Raw data.
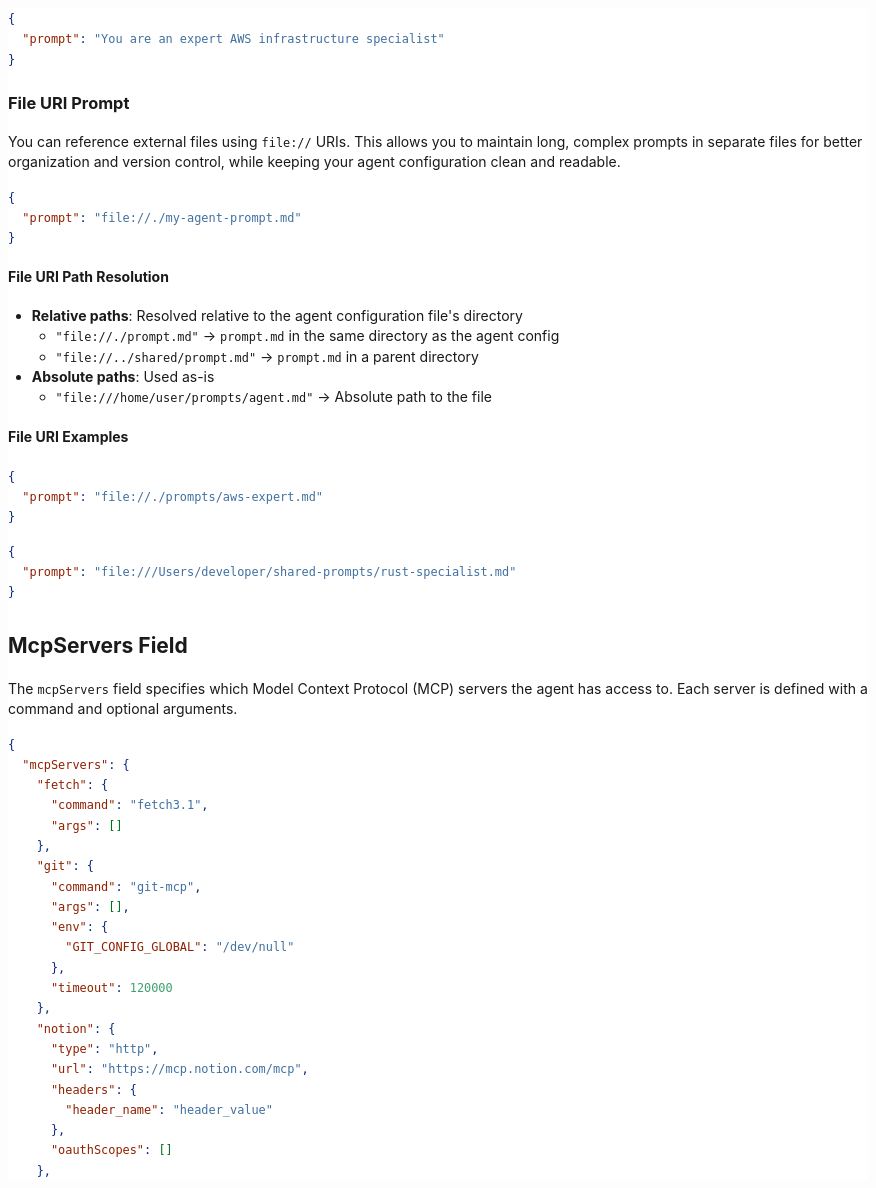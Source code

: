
 ```json
{
  "prompt": "You are an expert AWS infrastructure specialist"
}
```

### File URI Prompt

You can reference external files using `file://` URIs. This allows you to maintain long, complex prompts in separate files for better organization and version control, while keeping your agent configuration clean and readable.

```json
{
  "prompt": "file://./my-agent-prompt.md"
}
```

#### File URI Path Resolution

- **Relative paths**: Resolved relative to the agent configuration file's directory
  - `"file://./prompt.md"` → `prompt.md` in the same directory as the agent config
  - `"file://../shared/prompt.md"` → `prompt.md` in a parent directory
- **Absolute paths**: Used as-is
  - `"file:///home/user/prompts/agent.md"` → Absolute path to the file

#### File URI Examples

```json
{
  "prompt": "file://./prompts/aws-expert.md"
}
```

```json
{
  "prompt": "file:///Users/developer/shared-prompts/rust-specialist.md"
}
```

## McpServers Field

The `mcpServers` field specifies which Model Context Protocol (MCP) servers the agent has access to. Each server is defined with a command and optional arguments.

```json
{
  "mcpServers": {
    "fetch": {
      "command": "fetch3.1",
      "args": []
    },
    "git": {
      "command": "git-mcp",
      "args": [],
      "env": {
        "GIT_CONFIG_GLOBAL": "/dev/null"
      },
      "timeout": 120000
    },
    "notion": {
      "type": "http",
      "url": "https://mcp.notion.com/mcp",
      "headers": {
        "header_name": "header_value"
      },
      "oauthScopes": []
    },
```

Action item.
Copy out all lines from the material above that contain the string "expert".

Task result.
  "prompt": "You are an expert AWS infrastructure specialist"
  "prompt": "file://./prompts/aws-expert.md"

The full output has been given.